What you are asked to do » Every line of the listing below is to be repeated exactly; the pictures stay out.

◇ ◇ ◇ ◇

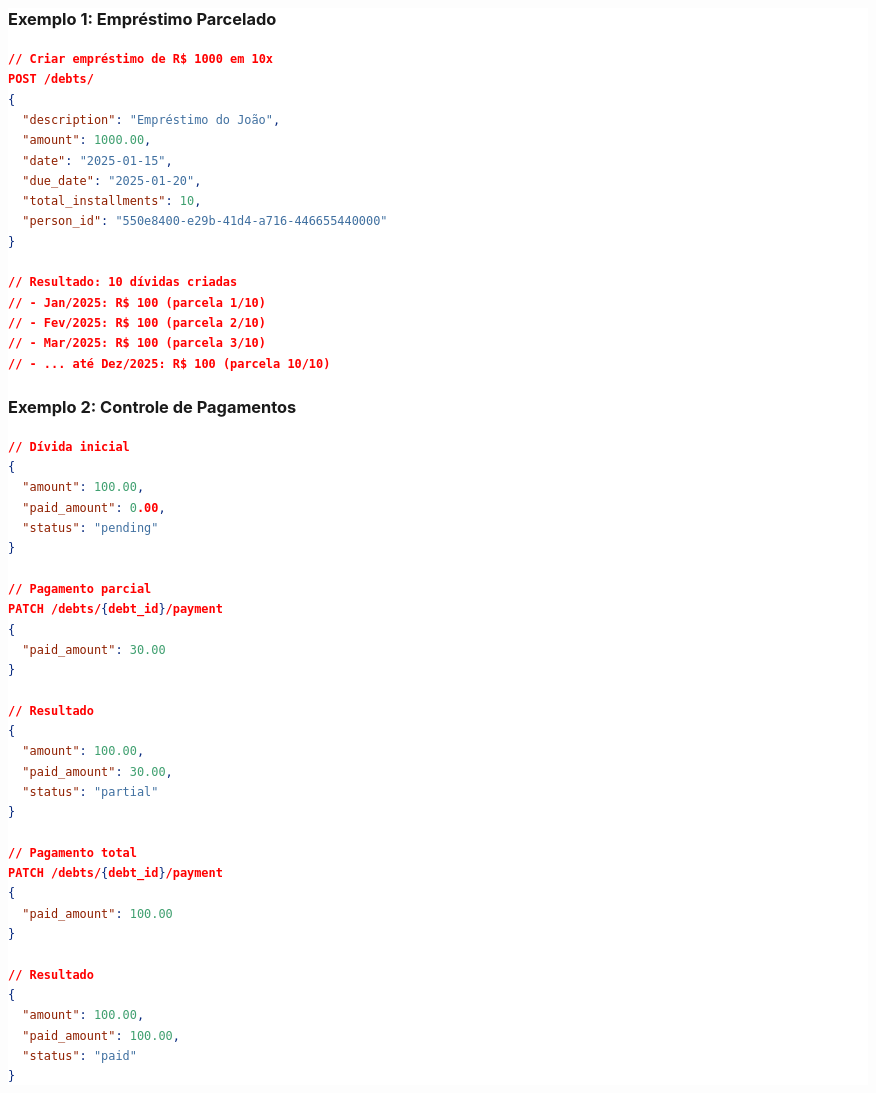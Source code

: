 ### **Exemplo 1: Empréstimo Parcelado**
```json
// Criar empréstimo de R$ 1000 em 10x
POST /debts/
{
  "description": "Empréstimo do João",
  "amount": 1000.00,
  "date": "2025-01-15",
  "due_date": "2025-01-20",
  "total_installments": 10,
  "person_id": "550e8400-e29b-41d4-a716-446655440000"
}

// Resultado: 10 dívidas criadas
// - Jan/2025: R$ 100 (parcela 1/10)
// - Fev/2025: R$ 100 (parcela 2/10)
// - Mar/2025: R$ 100 (parcela 3/10)
// - ... até Dez/2025: R$ 100 (parcela 10/10)
```

### **Exemplo 2: Controle de Pagamentos**
```json
// Dívida inicial
{
  "amount": 100.00,
  "paid_amount": 0.00,
  "status": "pending"
}

// Pagamento parcial
PATCH /debts/{debt_id}/payment
{
  "paid_amount": 30.00
}

// Resultado
{
  "amount": 100.00,
  "paid_amount": 30.00,
  "status": "partial"
}

// Pagamento total
PATCH /debts/{debt_id}/payment
{
  "paid_amount": 100.00
}

// Resultado
{
  "amount": 100.00,
  "paid_amount": 100.00,
  "status": "paid"
}
```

◇ ◇ ◇ ◇

Expected output »
Source code

: ### **Exemplo 1: Empréstimo Parcelado**
```json
// Criar empréstimo de R$ 1000 em 10x
POST /debts/
{
  "description": "Empréstimo do João",
  "amount": 1000.00,
  "date": "2025-01-15",
  "due_date": "2025-01-20",
  "total_installments": 10,
  "person_id": "550e8400-e29b-41d4-a716-446655440000"
}

// Resultado: 10 dívidas criadas
// - Jan/2025: R$ 100 (parcela 1/10)
// - Fev/2025: R$ 100 (parcela 2/10)
// - Mar/2025: R$ 100 (parcela 3/10)
// - ... até Dez/2025: R$ 100 (parcela 10/10)
```

### **Exemplo 2: Controle de Pagamentos**
```json
// Dívida inicial
{
  "amount": 100.00,
  "paid_amount": 0.00,
  "status": "pending"
}

// Pagamento parcial
PATCH /debts/{debt_id}/payment
{
  "paid_amount": 30.00
}

// Resultado
{
  "amount": 100.00,
  "paid_amount": 30.00,
  "status": "partial"
}

// Pagamento total
PATCH /debts/{debt_id}/payment
{
  "paid_amount": 100.00
}

// Resultado
{
  "amount": 100.00,
  "paid_amount": 100.00,
  "status": "paid"
}
```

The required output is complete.